Task directions:
Verbatim copy without images: return all of the data as it stands.

Records:
>>>>

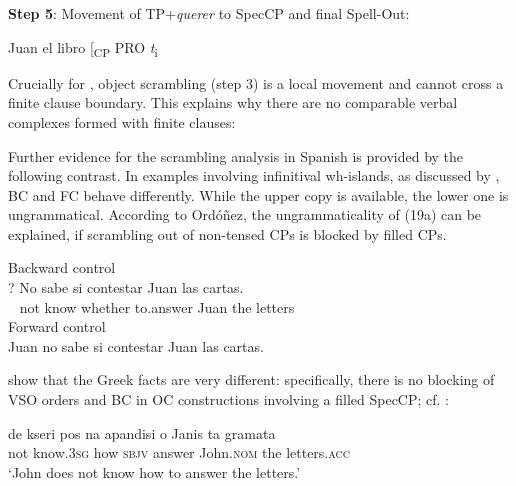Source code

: \documentclass[output=paper]{langsci/langscibook}
\begin{document}
    \textsf{\bfseries Step 5}: Movement of TP+\textit{querer} to SpecCP and final Spell-Out:
    \begin{xlista}
    \setcounter{xnumii}{5}
    \ex\relax [\textsubscript{CP} [\textsubscript{TP} querer\textsubscript{i} [\textsubscript{VP} \textit{t} [\textsubscript{VP} comprar \textit{t}\textsubscript{i]}] Juan el libro [\textsubscript{CP} PRO \textit{t}\textsubscript{i}
    \end{xlista}
    \z

Crucially for \citet{Ordóñez2009}, object scrambling (step 3) is a local movement and cannot cross a finite clause boundary. This explains why there are no comparable verbal complexes formed with finite clauses:

\ea%
    \label{ex:alexiadou:19}
    \z
\z
    
Further evidence for the scrambling analysis in Spanish is provided by the following contrast. In examples involving infinitival wh-islands, as discussed by \citet{Torrego1996}, BC and FC behave differently. While the upper copy is available, the lower one is ungrammatical. According to Ordóñez, the ungrammaticality of (19a) can be explained, if scrambling out of non-tensed CPs is blocked by filled CPs.

\ea%
    \label{ex:alexiadou:20}
    \ea Backward control\\
    \gll*? No sabe   si   contestar Juan las cartas. \\
         ~    not   know whether to.answer Juan the letters\\
    \ex Forward control\\Juan no sabe si contestar Juan las cartas.
    \z
\z
           

\citet{Tsakali2017} show that the Greek facts are very different: specifically, there is no blocking of VSO orders and BC in OC constructions involving a filled SpecCP; cf. :

\ea%
    \label{ex:alexiadou:21}
    \gll de kseri          pos na apandisi     {o Janis}   ta gramata    \\
          not know{}.\textsc{3sg} how \textsc{sbjv} answer   John{}.\textsc{nom}   the letters{}.\textsc{acc}\\
    \glt  ‘John does not know how to answer the letters.’
    \z
\end{document}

<<<<

Written solution:
Source code

: \documentclass[output=paper]{langsci/langscibook}
\begin{document}
    \textsf{\bfseries Step 5}: Movement of TP+\textit{querer} to SpecCP and final Spell-Out:
    \begin{xlista}
    \setcounter{xnumii}{5}
    \ex\relax [\textsubscript{CP} [\textsubscript{TP} querer\textsubscript{i} [\textsubscript{VP} \textit{t} [\textsubscript{VP} comprar \textit{t}\textsubscript{i]}] Juan el libro [\textsubscript{CP} PRO \textit{t}\textsubscript{i}
    \end{xlista}
    \z

Crucially for \citet{Ordóñez2009}, object scrambling (step 3) is a local movement and cannot cross a finite clause boundary. This explains why there are no comparable verbal complexes formed with finite clauses:

\ea%
    \label{ex:alexiadou:19}
    \z
\z
    
Further evidence for the scrambling analysis in Spanish is provided by the following contrast. In examples involving infinitival wh-islands, as discussed by \citet{Torrego1996}, BC and FC behave differently. While the upper copy is available, the lower one is ungrammatical. According to Ordóñez, the ungrammaticality of (19a) can be explained, if scrambling out of non-tensed CPs is blocked by filled CPs.

\ea%
    \label{ex:alexiadou:20}
    \ea Backward control\\
    \gll*? No sabe   si   contestar Juan las cartas. \\
         ~    not   know whether to.answer Juan the letters\\
    \ex Forward control\\Juan no sabe si contestar Juan las cartas.
    \z
\z
           

\citet{Tsakali2017} show that the Greek facts are very different: specifically, there is no blocking of VSO orders and BC in OC constructions involving a filled SpecCP; cf. :

\ea%
    \label{ex:alexiadou:21}
    \gll de kseri          pos na apandisi     {o Janis}   ta gramata    \\
          not know{}.\textsc{3sg} how \textsc{sbjv} answer   John{}.\textsc{nom}   the letters{}.\textsc{acc}\\
    \glt  ‘John does not know how to answer the letters.’
    \z
\end{document}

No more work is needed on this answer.